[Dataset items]
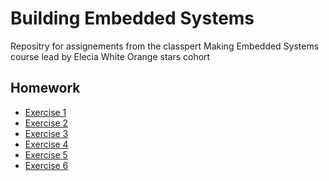 # Building Embedded Systems

Repositry for assignements from the classpert Making Embedded Systems course lead by Elecia White
Orange stars cohort 

## Homework
- [Exercise 1]( https://github.com/error404notfound/making-embedded-systems-homework/blob/main/homework_week_1/README.md )
- [Exercise 2](https://github.com/error404notfound/making-embedded-systems-homework/blob/main/homework_week_2/README.md )
- [Exercise 3](https://github.com/error404notfound/making-embedded-systems-homework/blob/main/homework_week_3/README.md )
- [Exercise 4](https://github.com/error404notfound/making-embedded-systems-homework/blob/main/homework_week_4/README.md )
- [Exercise 5](https://github.com/error404notfound/making-embedded-systems-homework/blob/main/homework_week_5/README.md )
- [Exercise 6](https://github.com/error404notfound/making-embedded-systems-homework/blob/main/homework_week_6/README.md )


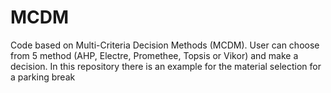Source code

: # MCDM
Code based on Multi-Criteria Decision Methods (MCDM). User can choose from 5 method (AHP, Electre, Promethee, Topsis or Vikor) and make a decision. In this repository there is an example for the material selection for a parking break

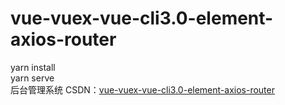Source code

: # vue-vuex-vue-cli3.0-element-axios-router
<div>yarn install</div>
<div>yarn serve</div>
后台管理系统
CSDN：<a href='https://blog.csdn.net/qq_25252769/article/details/96476738'>vue-vuex-vue-cli3.0-element-axios-router</a>
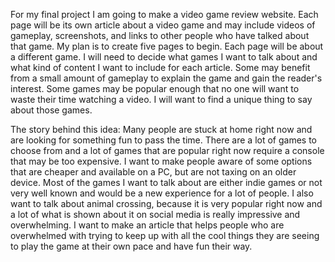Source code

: For my final project I am going to make a video game review website. Each page will be its own article about a video game and may
include videos of gameplay, screenshots, and links to other people who have talked about that game.
My plan is to create five pages to begin. Each page will be about a different game. I will need to decide what games I
want to talk about and what kind of content I want to include for each article. Some may benefit from a small amount of gameplay
to explain the game and gain the reader's interest. Some games may be popular enough that no one will want to waste their time
watching a video. I will want to find a unique thing to say about those games.

The story behind this idea:
Many people are stuck at home right now and are looking for something fun to pass the time. There are a lot of games to choose
from and a lot of games that are popular right now require a console that may be too expensive. I want to make people 
aware of some options that are cheaper and available on a PC, but are not taxing on an older device. Most of the games
I want to talk about are either indie games or not very well known and would be a new experience for a lot of people. 
I also want to talk about animal crossing, because it is very popular right now and a lot of what is shown about it on
social media is really impressive and overwhelming. I want to make an article that helps people who are overwhelmed with
trying to keep up with all the cool things they are seeing to play the game at their own pace and have fun their way.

• [EXERCISE DESCRIPTION]:
Apart from the pictures, return the records exactly.

• [SOLUTION TO THIS EXERCISE]:
 # Building Embedded Systems

Repositry for assignements from the classpert Making Embedded Systems course lead by Elecia White
Orange stars cohort 

## Homework
- [Exercise 1]( https://github.com/error404notfound/making-embedded-systems-homework/blob/main/homework_week_1/README.md )
- [Exercise 2](https://github.com/error404notfound/making-embedded-systems-homework/blob/main/homework_week_2/README.md )
- [Exercise 3](https://github.com/error404notfound/making-embedded-systems-homework/blob/main/homework_week_3/README.md )
- [Exercise 4](https://github.com/error404notfound/making-embedded-systems-homework/blob/main/homework_week_4/README.md )
- [Exercise 5](https://github.com/error404notfound/making-embedded-systems-homework/blob/main/homework_week_5/README.md )
- [Exercise 6](https://github.com/error404notfound/making-embedded-systems-homework/blob/main/homework_week_6/README.md )


Source code

: # MCDM
Code based on Multi-Criteria Decision Methods (MCDM). User can choose from 5 method (AHP, Electre, Promethee, Topsis or Vikor) and make a decision. In this repository there is an example for the material selection for a parking break

Source code

: # vue-vuex-vue-cli3.0-element-axios-router
<div>yarn install</div>
<div>yarn serve</div>
后台管理系统
CSDN：<a href='https://blog.csdn.net/qq_25252769/article/details/96476738'>vue-vuex-vue-cli3.0-element-axios-router</a>
Source code

: For my final project I am going to make a video game review website. Each page will be its own article about a video game and may
include videos of gameplay, screenshots, and links to other people who have talked about that game.
My plan is to create five pages to begin. Each page will be about a different game. I will need to decide what games I
want to talk about and what kind of content I want to include for each article. Some may benefit from a small amount of gameplay
to explain the game and gain the reader's interest. Some games may be popular enough that no one will want to waste their time
watching a video. I will want to find a unique thing to say about those games.

The story behind this idea:
Many people are stuck at home right now and are looking for something fun to pass the time. There are a lot of games to choose
from and a lot of games that are popular right now require a console that may be too expensive. I want to make people 
aware of some options that are cheaper and available on a PC, but are not taxing on an older device. Most of the games
I want to talk about are either indie games or not very well known and would be a new experience for a lot of people. 
I also want to talk about animal crossing, because it is very popular right now and a lot of what is shown about it on
social media is really impressive and overwhelming. I want to make an article that helps people who are overwhelmed with
trying to keep up with all the cool things they are seeing to play the game at their own pace and have fun their way.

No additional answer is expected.